State only the count of lines in the listing below that hold "which".

Start of Supplied entries

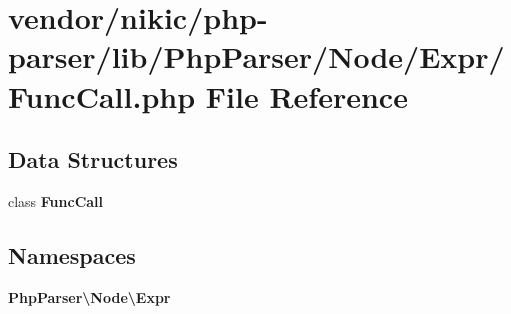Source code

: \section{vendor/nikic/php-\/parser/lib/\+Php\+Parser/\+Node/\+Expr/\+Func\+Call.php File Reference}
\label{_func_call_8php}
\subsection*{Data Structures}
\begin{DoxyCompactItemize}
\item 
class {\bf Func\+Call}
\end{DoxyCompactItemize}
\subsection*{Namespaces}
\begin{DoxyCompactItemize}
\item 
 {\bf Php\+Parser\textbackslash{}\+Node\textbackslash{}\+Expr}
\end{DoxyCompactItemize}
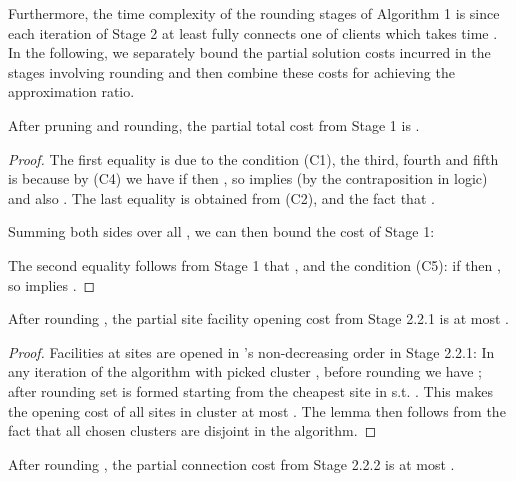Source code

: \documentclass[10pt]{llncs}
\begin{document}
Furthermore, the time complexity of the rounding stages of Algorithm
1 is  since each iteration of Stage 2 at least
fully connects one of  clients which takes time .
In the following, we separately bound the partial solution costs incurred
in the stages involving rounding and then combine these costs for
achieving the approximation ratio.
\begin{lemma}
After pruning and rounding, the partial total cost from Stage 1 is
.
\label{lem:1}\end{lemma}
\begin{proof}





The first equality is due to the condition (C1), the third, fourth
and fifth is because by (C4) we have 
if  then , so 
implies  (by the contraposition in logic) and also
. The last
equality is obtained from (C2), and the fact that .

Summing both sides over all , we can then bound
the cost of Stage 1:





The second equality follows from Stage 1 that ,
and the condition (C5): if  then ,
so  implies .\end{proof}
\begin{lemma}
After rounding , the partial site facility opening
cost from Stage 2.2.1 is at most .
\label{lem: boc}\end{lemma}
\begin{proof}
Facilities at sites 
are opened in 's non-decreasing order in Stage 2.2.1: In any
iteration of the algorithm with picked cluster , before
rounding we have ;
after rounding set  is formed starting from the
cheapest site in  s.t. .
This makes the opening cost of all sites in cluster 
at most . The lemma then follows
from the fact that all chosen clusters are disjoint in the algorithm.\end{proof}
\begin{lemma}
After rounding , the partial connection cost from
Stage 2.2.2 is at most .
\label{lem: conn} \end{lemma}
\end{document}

End of Supplied entries
Start of Supplied entries

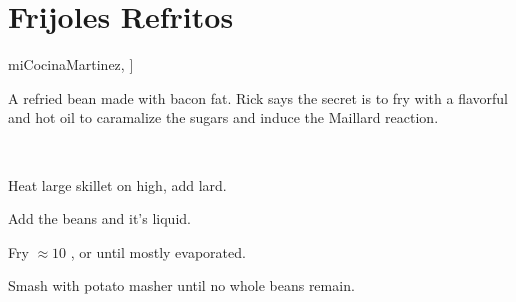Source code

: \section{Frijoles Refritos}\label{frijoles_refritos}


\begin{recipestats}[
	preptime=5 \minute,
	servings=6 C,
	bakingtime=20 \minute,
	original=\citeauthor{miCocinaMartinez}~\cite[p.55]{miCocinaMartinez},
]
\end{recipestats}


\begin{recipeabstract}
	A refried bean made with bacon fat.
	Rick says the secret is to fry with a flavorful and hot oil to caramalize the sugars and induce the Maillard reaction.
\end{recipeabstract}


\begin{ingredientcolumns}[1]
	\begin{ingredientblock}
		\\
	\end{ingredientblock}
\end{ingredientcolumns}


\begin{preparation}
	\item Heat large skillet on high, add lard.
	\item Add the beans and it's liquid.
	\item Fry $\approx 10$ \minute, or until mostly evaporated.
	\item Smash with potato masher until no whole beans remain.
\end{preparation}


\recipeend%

End of Supplied entries
Start of Supplied entries

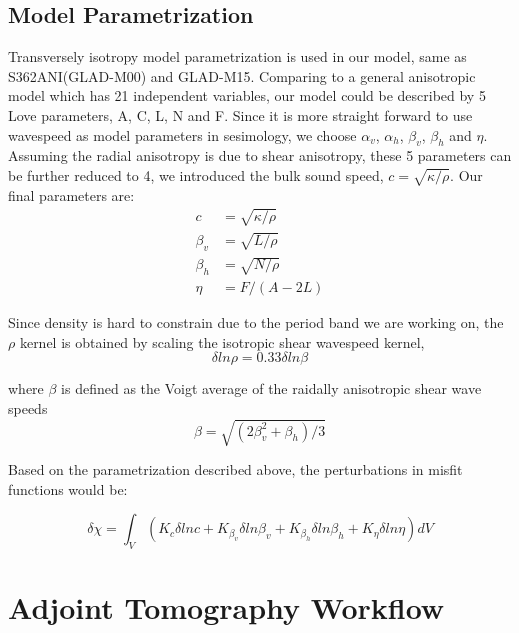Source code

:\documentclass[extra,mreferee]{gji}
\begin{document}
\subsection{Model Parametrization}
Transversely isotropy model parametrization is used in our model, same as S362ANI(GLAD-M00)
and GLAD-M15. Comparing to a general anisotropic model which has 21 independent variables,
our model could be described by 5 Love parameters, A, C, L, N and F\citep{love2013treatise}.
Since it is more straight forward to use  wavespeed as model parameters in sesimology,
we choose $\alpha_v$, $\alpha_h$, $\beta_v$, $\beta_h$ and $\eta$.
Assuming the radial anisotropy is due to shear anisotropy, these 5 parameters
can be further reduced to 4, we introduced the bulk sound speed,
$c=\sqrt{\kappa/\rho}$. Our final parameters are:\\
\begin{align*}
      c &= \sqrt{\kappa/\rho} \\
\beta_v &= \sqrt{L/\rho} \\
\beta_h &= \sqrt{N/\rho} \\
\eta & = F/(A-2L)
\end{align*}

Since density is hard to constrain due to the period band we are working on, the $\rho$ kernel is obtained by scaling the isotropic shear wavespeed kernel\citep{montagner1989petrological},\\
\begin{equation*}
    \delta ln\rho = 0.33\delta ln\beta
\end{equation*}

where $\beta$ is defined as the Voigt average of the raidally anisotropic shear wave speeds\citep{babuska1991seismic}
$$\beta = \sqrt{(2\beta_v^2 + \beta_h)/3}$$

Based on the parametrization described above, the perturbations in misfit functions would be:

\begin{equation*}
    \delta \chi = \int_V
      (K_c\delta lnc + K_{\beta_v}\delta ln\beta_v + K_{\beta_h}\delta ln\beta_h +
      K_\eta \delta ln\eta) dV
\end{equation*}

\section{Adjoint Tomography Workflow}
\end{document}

End of Supplied entries

▶ **Exercise solution**:
2